Of course, it is possible that the competitive process for contract can injure consumers under some conditions. But even ignoring the obvious pro-competitive justification for the exclusive window, a necessary condition of such an anticompetitive theory is that the Globetrotters have monopoly power. In the competitive market for consumers’ entertainment dollars, I am highly skeptical that the Globetrotters even come close to satisfying this condition.
The importance of competition for contract is often overlooked in antitrust analysis. Private plaintiffs, regulators, and sometimes judges tend to focus on the dimensions of competition that are more easily observable, i.e. retail price competition, while ignoring dimensions that are less obvious.

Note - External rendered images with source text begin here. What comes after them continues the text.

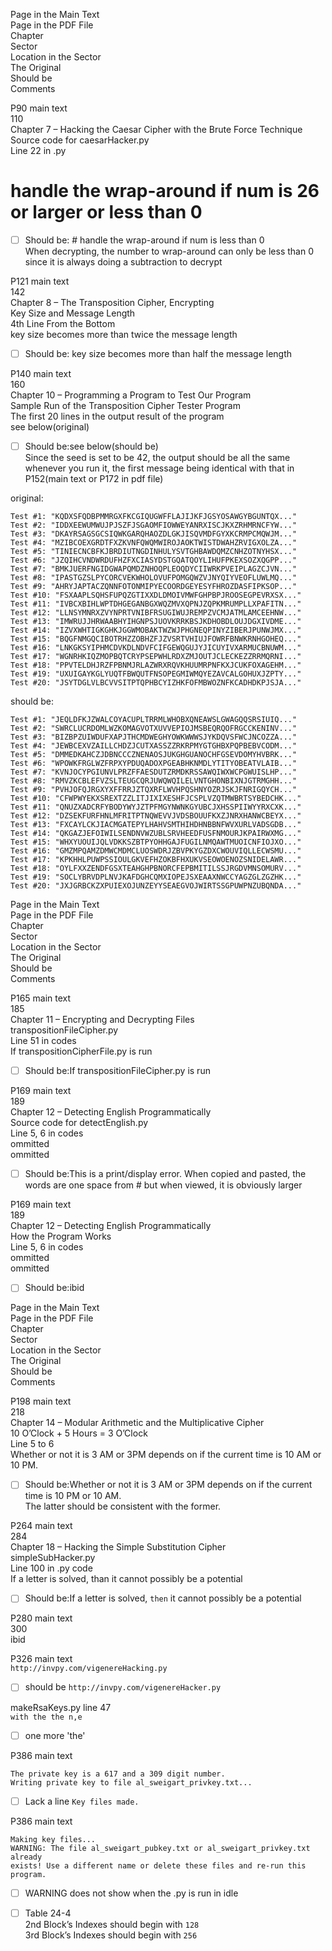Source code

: Page in the Main Text  
Page in the PDF File  
Chapter  
Sector  
Location in the Sector  
The Original  
Should be  
Comments  
  
P90 main text  
110  
Chapter 7 – Hacking the Caesar Cipher with the Brute Force Technique  
Source code for caesarHacker.py  
Line 22 in .py  
# handle the wrap-around if num is 26 or larger or less than 0  
- [ ] Should be: # handle the wrap-around if num is less than 0  
When decrypting, the number to wrap-around can only be less than 0 since it is always doing a subtraction to decrypt  
  
  
P121 main text  
142  
Chapter 8 – The Transposition Cipher, Encrypting  
Key Size and Message Length  
4th Line From the Bottom  
key size becomes more than twice the message length  
- [ ] Should be: key size becomes more than half the message length  
  
  
P140 main text  
160  
Chapter 10 – Programming a Program to Test Our Program  
Sample Run of the Transposition Cipher Tester Program  
The first 20 lines in the output result of the program  
see below(original)  
- [ ] Should be:see below(should be)  
Since the seed is set to be 42, the output should be all the same whenever you run it, the first message being identical with that in P152(main text or P172 in pdf file)  
  
  
original:  
```  
Test #1: "KQDXSFQDBPMMRGXFKCGIQUGWFFLAJIJKFJGSYOSAWGYBGUNTQX..."  
Test #2: "IDDXEEWUMWUJPJSZFJSGAOMFIOWWEYANRXISCJKXZRHMRNCFYW..."  
Test #3: "DKAYRSAGSGCSIQWKGARQHAOZDLGKJISQVMDFGYXKCRMPCMQWJM..."  
Test #4: "MZIBCOEXGRDTFXZKVNFQWQMWIROJAOKTWISTDWAHZRVIGXOLZA..."  
Test #5: "TINIECNCBFKJBRDIUTNGDINHULYSVTGHBAWDQMZCNHZOTNYHSX..."  
Test #6: "JZQIHCVNDWRDUFHZFXCIASYDSTGQATQOYLIHUFPKEXSOZXQGPP..."  
Test #7: "BMKJUERFNGIDGWAPQMDZNHOQPLEOQDYCIIWRKPVEIPLAGZCJVN..."  
Test #8: "IPASTGZSLPYCORCVEKWHOLOVUFPOMGQWZVJNYQIYVEOFLUWLMQ..."  
Test #9: "AHRYJAPTACZQNNFOTONMIPYECOORDGEYESYFHROZDASFIPKSOP..."  
Test #10: "FSXAAPLSQHSFUPQZGTIXXDLDMOIVMWFGHPBPJROOSEGPEVRXSX..."  
Test #11: "IVBCXBIHLWPTDHGEGANBGXWQZMVXQPNJZQPKMRUMPLLXPAFITN..."  
Test #12: "LLNSYMNRXZVYNPRTVNIBFRSUGIWUJREMPZVCMJATMLAMCEEHNW..."  
Test #13: "IMWRUJJHRWAABHYIHGNPSJUOVKRRKBSJKDHOBDLOUJDGXIVDME..."  
Test #14: "IZVXWHTIGKGHKJGGWMOBAKTWZWJPHGNEQPINYZIBERJPUNWJMX..."  
Test #15: "BQGFNMGQCIBOTRHZZOBHZFJZVSRTVHIUJFOWRFBNWKRNHGOHEQ..."  
Test #16: "LNKGKSYIPHMCDVKDLNDVFCIFGEWQGUJYJICUYIVXARMUCBNUWM..."  
Test #17: "WGNRHKIQZMOPBQTCRYPSEPWHLRDXZMJOUTJCLECKEZZRRMQRNI..."  
Test #18: "PPVTELDHJRZFPBNMJRLAZWRXRQVKHUUMRPNFKXJCUKFOXAGEHM..."  
Test #19: "UXUIGAYKGLYUQTFBWQUTFNSOPEGMIWMQYEZAVCALGOHUXJZPTY..."  
Test #20: "JSYTDGLVLBCVVSITPTQPHBCYIZHKFOFMBWOZNFKCADHDKPJSJA..."  
```  
  
should be:  
```  
Test #1: "JEQLDFKJZWALCOYACUPLTRRMLWHOBXQNEAWSLGWAGQQSRSIUIQ..."  
Test #2: "SWRCLUCRDOMLWZKOMAGVOTXUVVEPIOJMSBEQRQOFRGCCKENINV..."  
Test #3: "BIZBPZUIWDUFXAPJTHCMDWEGHYOWKWWWSJYKDQVSFWCJNCOZZA..."  
Test #4: "JEWBCEXVZAILLCHDZJCUTXASSZZRKRPMYGTGHBXPQPBEBVCODM..."  
Test #5: "DMMEDKAHCZJDBNCCCZNENAOSJUKGHGUANOCHFGSEVDOMYHVBRK..."  
Test #6: "WPOWKFRGLWZFRPXYPDUQADOXPGEABHKNMDLYTITYOBEATVLAIB..."  
Test #7: "KVNJOCYPGIUNVLPRZFFAESDUTZRMDKRSSAWQIWXWCPGWUISLHP..."  
Test #8: "RMVZKCBLEFVZSLTEUGCQRJUWQWQILELVNTGHONBIXNJGTRMGHH..."  
Test #9: "PVHJOFQJRGXYXFFRRJZTQXRFLWVHPQSHNYOZRJSKJFNRIGQYCH..."  
Test #10: "CFWPWYEKXSREXTZZLITJIXIXESHFJCSPLVZQTMWBRTSYBEDCHK..."  
Test #11: "QNUZXADCRFYBODYWYJZTPFMGYNWNKGYUBCJXHSSPIIWYYRXCXK..."  
Test #12: "DZSEKFURFHNLMFRITPTNQWEVVJVDSBOUUFKXZJNRXHANWCBEYX..."  
Test #13: "FXCAYLCKJIACMGATEPYLHAHVSMTHIHDHNBBNFWVXURLVADSGDB..."  
Test #14: "QKGAZJEFOIWILSENDNVWZUBLSRVHEEDFUSFNMOURJKPAIRWXMG..."  
Test #15: "WHXYUOUIJQLVDKKSZBTPYOHHGAJFUGILNMQAWTMUOICNFIOJXO..."  
Test #16: "GMZMPQAMZDMWCMDMCLUOSWDRJZBVPKYGZDXCWOUVIQLLECWSMU..."  
Test #17: "KPKHHLPUWPSSIOULGKVEFHZOKBFHXUKVSEOWOENOZSNIDELAWR..."  
Test #18: "OYLFXXZENDFGSXTEAHGHPBNORCFEPBMITILSSJRGDVMNSOMURV..."  
Test #19: "SOCLYBRVDPLNVJKAFDGHCQMXIOPEJSXEAAXNWCCYAGZGLZGZHK..."  
Test #20: "JXJGRBCKZXPUIEXOJUNZEYYSEAEGVOJWIRTSSGPUWPNZUBQNDA..."  
```  
  
  
Page in the Main Text  
Page in the PDF File  
Chapter  
Sector  
Location in the Sector  
The Original  
Should be  
Comments  
  
P165 main text  
185  
Chapter 11 – Encrypting and Decrypting Files  
transpositionFileCipher.py  
Line 51 in codes  
If transpositionCipherFile.py is run  
- [ ] Should be:If transpositionFileCipher.py is run  
  
  
P169 main text  
189  
Chapter 12 – Detecting English Programmatically  
Source code for detectEnglish.py  
Line 5, 6 in codes  
ommitted  
ommitted  
- [ ] Should be:This is a print/display error. When copied and pasted, the words are one space from # but when viewed, it is obviously larger  
  
  
P169 main text  
189  
Chapter 12 – Detecting English Programmatically  
How the Program Works  
Line 5, 6 in codes  
ommitted  
ommitted  
- [ ] Should be:ibid  
  
  
  
  
Page in the Main Text  
Page in the PDF File  
Chapter  
Sector  
Location in the Sector  
The Original  
Should be  
Comments  
  
  
  
P198 main text  
218  
Chapter 14 – Modular Arithmetic and the Multiplicative Cipher  
10 O’Clock + 5 Hours = 3 O’Clock  
Line 5 to 6  
Whether or not it is 3 AM or 3PM depends on if the current time is 10 AM or 10 PM.  
- [ ] Should be:Whether or not it is 3 AM or 3PM depends on if the current time is 10 PM or 10 AM.  
The latter should be consistent with the former.  
  
  
P264 main text  
284  
Chapter 18 – Hacking the Simple Substitution Cipher  
simpleSubHacker.py  
Line 100 in .py code  
If a letter is solved, than it cannot possibly be a potential  
- [ ] Should be:If a letter is solved, `then` it cannot possibly be a potential  
  
  
P280 main text  
300  
ibid  
  
  
  
  
  
  
P326 main text  
`http://invpy.com/vigenereHacking.py`  
- [ ] should be `http://invpy.com/vigenereHacker.py`  
  
makeRsaKeys.py line 47  
`with the the n,e`  
- [ ] one more 'the'  
  
P386 main text  
```  
The private key is a 617 and a 309 digit number.  
Writing private key to file al_sweigart_privkey.txt...  
```  
- [ ] Lack a line `Key files made.`  
  
  
P386 main text  
```  
Making key files...  
WARNING: The file al_sweigart_pubkey.txt or al_sweigart_privkey.txt already  
exists! Use a different name or delete these files and re-run this program.  
```  
- [ ] WARNING does not show when the .py is run in idle  
  
  
- [ ] Table 24-4  
2nd Block’s Indexes should begin with `128`  
3rd Block’s Indexes should begin with `256`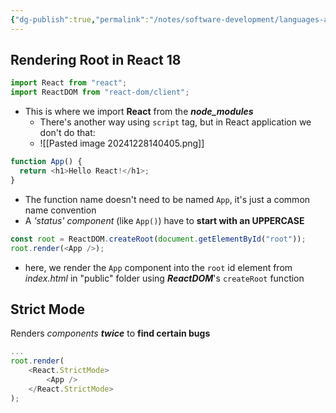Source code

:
 ```yaml
---
{"dg-publish":true,"permalink":"/notes/software-development/languages-and-frameworks/web-development/front-end/react-js/001-react-fundamentals/002-components/001-render-root-component-and-strict-mode/","tags":["programming","ReactJS","javascript","components"],"created":"2025-07-13T15:24:51.003+08:00"}
---
```


## Rendering Root in React 18
```js
import React from "react";
import ReactDOM from "react-dom/client";
```
- This is where we import __React__ from the ___node_modules___
	- There's another way using `script` tag, but in React application we don't do that:
	- ![[Pasted image 20241228140405.png]]

```js
function App() {
  return <h1>Hello React!</h1>;
}
```
- The function name doesn't need to be named `App`, it's just a common name convention
- A _'status' component_ (like `App()`) have to __start with an UPPERCASE__

```js
const root = ReactDOM.createRoot(document.getElementById("root"));
root.render(<App />);
```
- here, we render the `App` component into the `root` id element from _index.html_ in "public" folder using ___ReactDOM___'s `createRoot` function

## Strict Mode
Renders _components_ ___twice___ to __find certain bugs__
```js
...
root.render(
	<React.StrictMode>
		<App />
	</React.StrictMode>
);
```
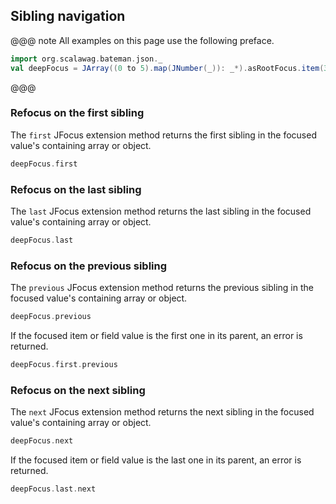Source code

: ## Sibling navigation

@@@ note
All examples on this page use the following preface.
```scala mdoc:silent
import org.scalawag.bateman.json._
val deepFocus = JArray((0 to 5).map(JNumber(_)): _*).asRootFocus.item(3).getOrThrow
```
@@@

### Refocus on the first sibling

The `first` JFocus extension method returns the first sibling in the focused 
value's containing array or object.

```scala mdoc:bateman:focus
deepFocus.first
```

### Refocus on the last sibling

The `last` JFocus extension method returns the last sibling in the focused 
value's containing array or object.

```scala mdoc:bateman:focus
deepFocus.last
```

### Refocus on the previous sibling

The `previous` JFocus extension method returns the previous sibling in 
the focused value's containing array or object. 

```scala mdoc:bateman:right:focus
deepFocus.previous
```

If the focused item or field value is the first one in its parent, 
an error is returned.

```scala mdoc:bateman:left:errors
deepFocus.first.previous
```

### Refocus on the next sibling

The `next` JFocus extension method returns the next sibling in 
the focused value's containing array or object.

```scala mdoc:bateman:right:focus
deepFocus.next
```

If the focused item or field value is the last one in its parent, 
an error is returned.

```scala mdoc:bateman:left:errors
deepFocus.last.next
```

Without a proper understanding of competition for contract, regulators might mistakenly infer from the presence of exclusive dealing or a shelf space containing Coke but not Pepsi, that there is a competitive problem that needs solving. A sensible approach to competition for contract in antitrust is essential to avoiding intervention that would commit the first order error of protecting competitors rather than competition. I discuss some of these issues in my forthcoming paper, Antitrust Law and Competition for Distribution.
Very interesting Josh–and also fun!
One point: there’s a colorable antitrust issue here at all only because we’re assuming that there can’t be trademark protection for the word “Harlem” used in connection with a basketball team. Which is probably right. Cf. the case of the Marx Brothers efforts to make a movie with the word Casablanca in it (on the theory that you can’t trademark a geographic name) and the owner of the Bogart film trying to stop them. A fascinating article about this will appear in the forthcoming issue of the Green Bag. Turns out that Groucho Marx’s motive for using the term Casablanca was to generate a dispute that help market the film. The Harlem Ambassadors may be doing the same thing as Groucho, and this suit may be about marketing more than anything else.
As the saying goes: “If it takes more than 10 words to describe the relevant market, then it’s not a relevant market.” So Geoff you are safe with 5 words only.
It’s so refreshing to read G. Manne’s posts and comments, because I never know in advance what his perspective will be. Thank God he’s not a reflexive “market automatically good, any interference with it automatically bad” thinker. That would be really dull.
C’mon, Josh — If the Globetrotters don’t have monopoly power in the well-established comedic, traveling, staged, exhibition basketball market, then what meaning does “market” possbily have?